▸ **WHAT IS BEING ASKED**
Search the entries for the word "Click" and report each line that has it.

▸ **TASK MATERIAL**
▼▼▼

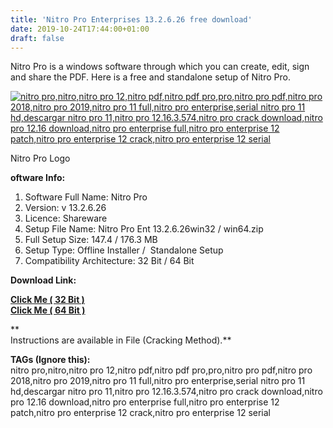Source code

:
 ```yaml
---
title: 'Nitro Pro Enterprises 13.2.6.26 free download'
date: 2019-10-24T17:44:00+01:00
draft: false
---
```


Nitro Pro is a windows software through which you can create, edit, sign and share the PDF. Here is a free and standalone setup of Nitro Pro.  
  
  

[![nitro pro,nitro,nitro pro 12,nitro pdf,nitro pdf pro,pro,nitro pro pdf,nitro pro 2018,nitro pro 2019,nitro pro 11 full,nitro pro enterprise,serial nitro pro 11 hd,descargar nitro pro 11,nitro pro 12.16.3.574,nitro pro crack download,nitro pro 12.16 download,nitro pro enterprise full,nitro pro enterprise 12 patch,nitro pro enterprise 12 crack,nitro pro enterprise 12 serial](https://1.bp.blogspot.com/-tcq5gt2Aqco/XbHTeshf5cI/AAAAAAAAAoc/aEB3YQTdABQuFxQ2TFQMEysCEWdVEL28wCLcBGAsYHQ/s320/logo%2Bframe1.jpg "nitro pro,nitro,nitro pro 12,nitro pdf,nitro pdf pro,pro,nitro pro pdf,nitro pro 2018,nitro pro 2019,nitro pro 11 full,nitro pro enterprise,serial nitro pro 11 hd,descargar nitro pro 11,nitro pro 12.16.3.574,nitro pro crack download,nitro pro 12.16 download,nitro pro enterprise full,nitro pro enterprise 12 patch,nitro pro enterprise 12 crack,nitro pro enterprise 12 serial")](https://1.bp.blogspot.com/-tcq5gt2Aqco/XbHTeshf5cI/AAAAAAAAAoc/aEB3YQTdABQuFxQ2TFQMEysCEWdVEL28wCLcBGAsYHQ/s1600/logo%2Bframe1.jpg)

Nitro Pro Logo

  

  

  

**oftware Info:**

1.  Software Full Name: Nitro Pro
2.  Version: v 13.2.6.26
3.  Licence: Shareware
4.  Setup File Name: Nitro Pro Ent 13.2.6.26win32 / win64.zip
5.  Full Setup Size: 147.4 / 176.3 MB
6.  Setup Type: Offline Installer /  Standalone Setup
7.  Compatibility Architecture: 32 Bit / 64 Bit 

**Download Link:**

**[Click Me ( 32 Bit )](https://mega.nz/#!ZU90zQzI!-wdTkFkCYsx09ltTF78EOouQaWBimfF4kRhDZURqVII)**  
**[Click Me ( 64 Bit )](https://mega.nz/#!Ac1mFCrB!Gw9kLOn4PesaEsV8kKv9snrSfW6Thl4L5I_-dz2HoFo)**  
  
**  
Instructions are available in File (Cracking Method).**  
  
  
  

  

**TAGs (Ignore this):**  
nitro pro,nitro,nitro pro 12,nitro pdf,nitro pdf pro,pro,nitro pro pdf,nitro pro 2018,nitro pro 2019,nitro pro 11 full,nitro pro enterprise,serial nitro pro 11 hd,descargar nitro pro 11,nitro pro 12.16.3.574,nitro pro crack download,nitro pro 12.16 download,nitro pro enterprise full,nitro pro enterprise 12 patch,nitro pro enterprise 12 crack,nitro pro enterprise 12 serial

▲▲▲

▸ **RESULT OF THE TASK**
**[Click Me ( 32 Bit )](https://mega.nz/#!ZU90zQzI!-wdTkFkCYsx09ltTF78EOouQaWBimfF4kRhDZURqVII)**  
**[Click Me ( 64 Bit )](https://mega.nz/#!Ac1mFCrB!Gw9kLOn4PesaEsV8kKv9snrSfW6Thl4L5I_-dz2HoFo)**  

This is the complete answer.